# Assignment
Using the data below, reproduce exactly the lines from the line with "- CLI completion." to the line with "#### Process Validation", both included; pictures must be dropped.

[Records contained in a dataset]
== == ==
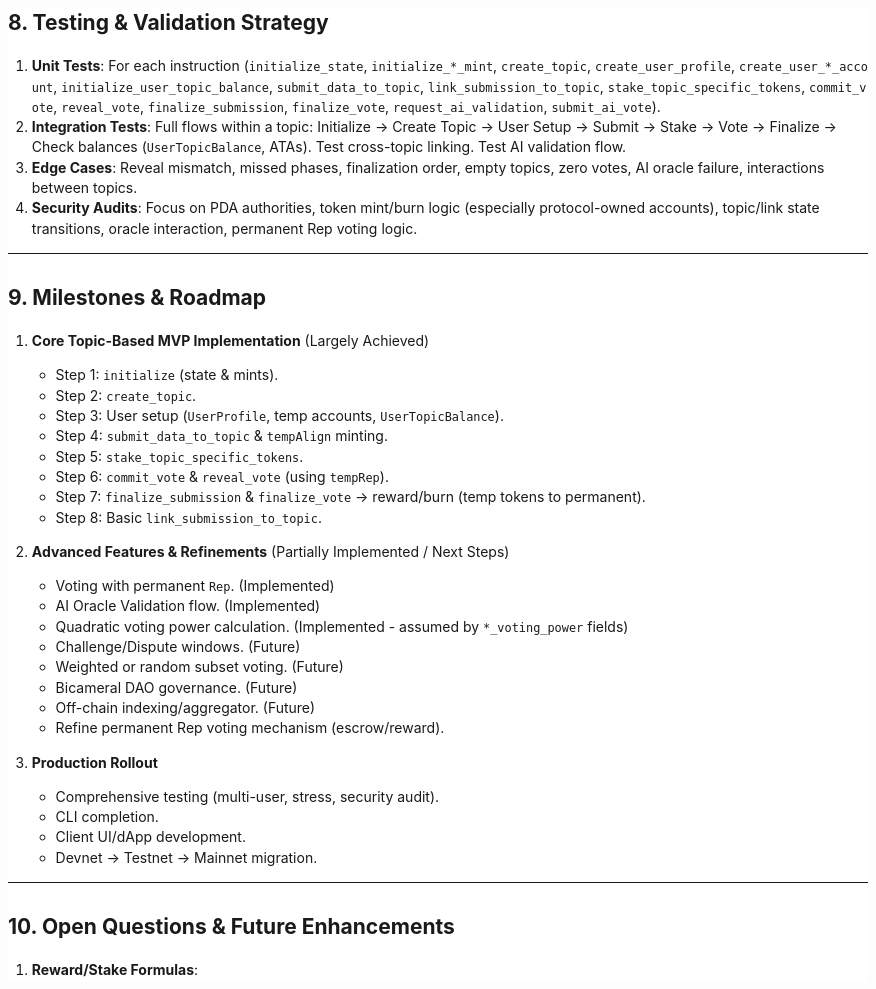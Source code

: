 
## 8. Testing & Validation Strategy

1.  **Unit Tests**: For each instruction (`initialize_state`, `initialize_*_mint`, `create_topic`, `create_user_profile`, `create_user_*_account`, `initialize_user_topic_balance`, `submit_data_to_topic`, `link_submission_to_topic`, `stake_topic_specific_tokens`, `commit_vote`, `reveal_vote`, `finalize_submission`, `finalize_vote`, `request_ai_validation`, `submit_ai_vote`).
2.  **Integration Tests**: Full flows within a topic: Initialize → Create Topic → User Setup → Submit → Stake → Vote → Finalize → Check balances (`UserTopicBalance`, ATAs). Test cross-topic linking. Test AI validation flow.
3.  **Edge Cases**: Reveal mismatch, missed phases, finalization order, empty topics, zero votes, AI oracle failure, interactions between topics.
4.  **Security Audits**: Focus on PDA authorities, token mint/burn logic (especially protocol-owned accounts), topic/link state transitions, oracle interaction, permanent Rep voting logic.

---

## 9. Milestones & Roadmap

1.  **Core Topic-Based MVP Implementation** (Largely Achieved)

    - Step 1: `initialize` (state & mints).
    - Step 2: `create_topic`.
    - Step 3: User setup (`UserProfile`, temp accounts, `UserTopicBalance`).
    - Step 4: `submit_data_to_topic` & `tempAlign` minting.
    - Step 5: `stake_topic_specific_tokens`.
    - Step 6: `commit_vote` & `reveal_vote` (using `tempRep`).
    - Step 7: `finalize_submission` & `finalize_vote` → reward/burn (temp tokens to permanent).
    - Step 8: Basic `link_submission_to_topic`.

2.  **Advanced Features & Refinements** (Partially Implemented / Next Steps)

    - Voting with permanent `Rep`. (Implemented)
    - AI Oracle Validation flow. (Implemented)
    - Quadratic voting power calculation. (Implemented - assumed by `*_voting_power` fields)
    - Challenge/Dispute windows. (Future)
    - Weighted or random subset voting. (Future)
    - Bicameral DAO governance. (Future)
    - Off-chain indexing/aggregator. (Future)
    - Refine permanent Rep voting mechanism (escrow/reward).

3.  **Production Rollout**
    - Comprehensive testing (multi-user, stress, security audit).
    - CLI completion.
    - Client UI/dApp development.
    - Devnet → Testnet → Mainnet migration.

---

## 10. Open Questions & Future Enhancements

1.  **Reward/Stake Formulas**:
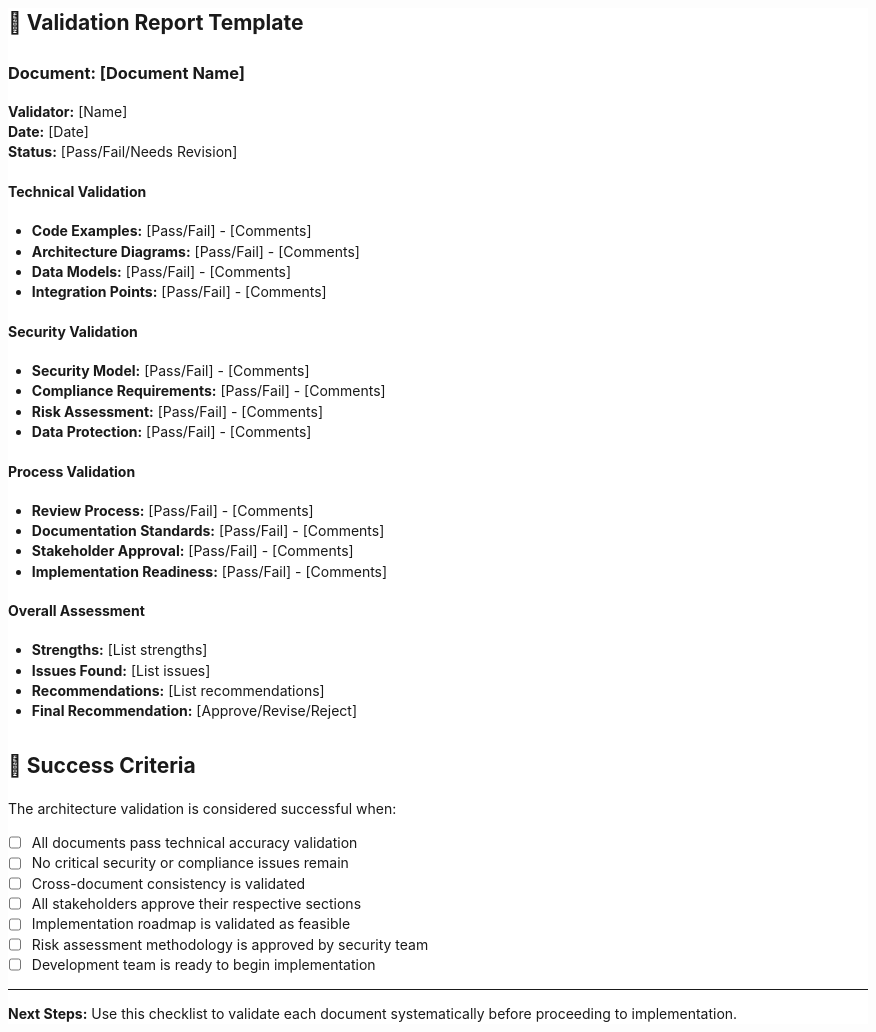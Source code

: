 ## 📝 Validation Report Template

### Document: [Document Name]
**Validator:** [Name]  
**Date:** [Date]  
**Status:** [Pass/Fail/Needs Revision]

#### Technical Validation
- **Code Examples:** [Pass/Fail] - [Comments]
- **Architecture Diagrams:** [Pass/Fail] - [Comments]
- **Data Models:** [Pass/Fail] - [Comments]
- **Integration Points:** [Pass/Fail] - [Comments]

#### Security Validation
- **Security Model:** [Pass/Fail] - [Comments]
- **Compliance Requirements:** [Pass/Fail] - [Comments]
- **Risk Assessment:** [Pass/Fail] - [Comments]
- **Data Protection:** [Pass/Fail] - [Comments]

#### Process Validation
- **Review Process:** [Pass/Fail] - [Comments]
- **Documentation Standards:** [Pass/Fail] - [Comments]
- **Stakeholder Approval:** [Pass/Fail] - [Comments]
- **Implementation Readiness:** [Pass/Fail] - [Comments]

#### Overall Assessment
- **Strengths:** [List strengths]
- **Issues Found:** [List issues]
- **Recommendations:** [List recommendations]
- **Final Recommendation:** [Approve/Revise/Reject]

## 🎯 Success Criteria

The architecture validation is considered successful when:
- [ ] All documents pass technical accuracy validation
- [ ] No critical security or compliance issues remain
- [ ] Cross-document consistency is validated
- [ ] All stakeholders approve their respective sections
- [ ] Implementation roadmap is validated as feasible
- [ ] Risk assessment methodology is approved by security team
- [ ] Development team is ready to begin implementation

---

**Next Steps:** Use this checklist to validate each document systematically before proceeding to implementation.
== == ==
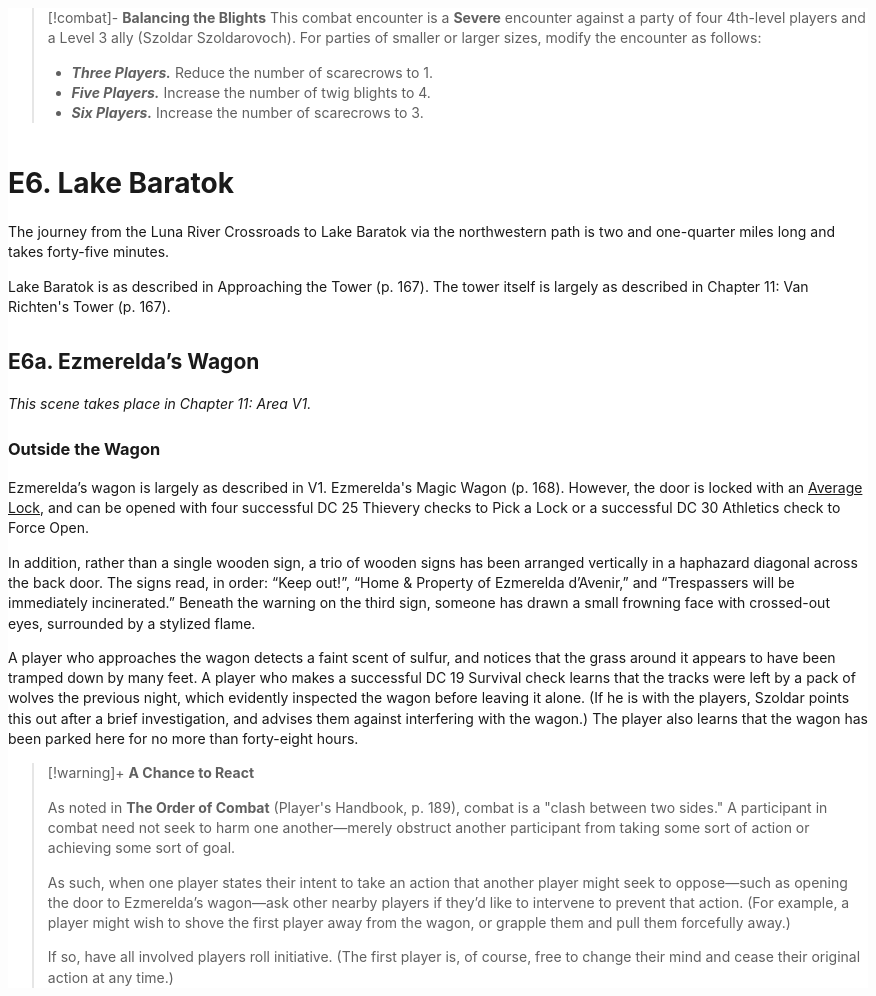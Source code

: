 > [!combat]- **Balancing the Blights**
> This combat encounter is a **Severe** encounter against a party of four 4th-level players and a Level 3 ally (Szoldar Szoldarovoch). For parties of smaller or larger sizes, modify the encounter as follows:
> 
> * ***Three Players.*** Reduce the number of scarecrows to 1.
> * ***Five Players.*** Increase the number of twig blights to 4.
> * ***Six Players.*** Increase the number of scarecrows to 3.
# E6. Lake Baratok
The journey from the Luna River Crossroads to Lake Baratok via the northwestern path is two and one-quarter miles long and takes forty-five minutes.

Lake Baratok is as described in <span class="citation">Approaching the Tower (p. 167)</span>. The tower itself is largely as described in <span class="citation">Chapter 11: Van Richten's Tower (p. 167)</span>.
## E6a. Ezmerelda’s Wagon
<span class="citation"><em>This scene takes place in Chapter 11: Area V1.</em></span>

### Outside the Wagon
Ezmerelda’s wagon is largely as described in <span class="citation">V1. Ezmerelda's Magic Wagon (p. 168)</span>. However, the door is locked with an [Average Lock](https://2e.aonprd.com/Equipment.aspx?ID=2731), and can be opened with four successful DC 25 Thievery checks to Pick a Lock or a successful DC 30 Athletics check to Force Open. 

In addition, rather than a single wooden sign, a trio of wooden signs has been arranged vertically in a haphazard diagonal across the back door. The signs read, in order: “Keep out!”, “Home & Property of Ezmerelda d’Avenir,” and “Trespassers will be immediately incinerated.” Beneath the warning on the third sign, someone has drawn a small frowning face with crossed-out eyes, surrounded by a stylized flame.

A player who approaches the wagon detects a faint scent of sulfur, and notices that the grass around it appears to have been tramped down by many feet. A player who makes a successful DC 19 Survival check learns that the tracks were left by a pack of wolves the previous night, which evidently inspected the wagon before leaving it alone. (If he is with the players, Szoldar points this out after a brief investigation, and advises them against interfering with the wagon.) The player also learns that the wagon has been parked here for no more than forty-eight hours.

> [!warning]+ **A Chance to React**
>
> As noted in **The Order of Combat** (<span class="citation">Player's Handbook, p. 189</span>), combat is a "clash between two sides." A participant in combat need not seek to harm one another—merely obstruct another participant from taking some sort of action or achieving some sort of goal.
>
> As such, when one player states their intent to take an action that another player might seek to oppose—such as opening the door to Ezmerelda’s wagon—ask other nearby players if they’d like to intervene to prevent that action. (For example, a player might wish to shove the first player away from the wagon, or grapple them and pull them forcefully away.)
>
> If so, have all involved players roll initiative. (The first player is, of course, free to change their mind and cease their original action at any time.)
== == ==
# Answer space
    - CLI completion.
    - Client UI/dApp development.
    - Devnet → Testnet → Mainnet migration.

---

## 10. Open Questions & Future Enhancements

1.  **Reward/Stake Formulas**:
Source code

: ## 📝 Validation Report Template

### Document: [Document Name]
**Validator:** [Name]  
**Date:** [Date]  
**Status:** [Pass/Fail/Needs Revision]

#### Technical Validation
- **Code Examples:** [Pass/Fail] - [Comments]
- **Architecture Diagrams:** [Pass/Fail] - [Comments]
- **Data Models:** [Pass/Fail] - [Comments]
- **Integration Points:** [Pass/Fail] - [Comments]

#### Security Validation
- **Security Model:** [Pass/Fail] - [Comments]
- **Compliance Requirements:** [Pass/Fail] - [Comments]
- **Risk Assessment:** [Pass/Fail] - [Comments]
- **Data Protection:** [Pass/Fail] - [Comments]

#### Process Validation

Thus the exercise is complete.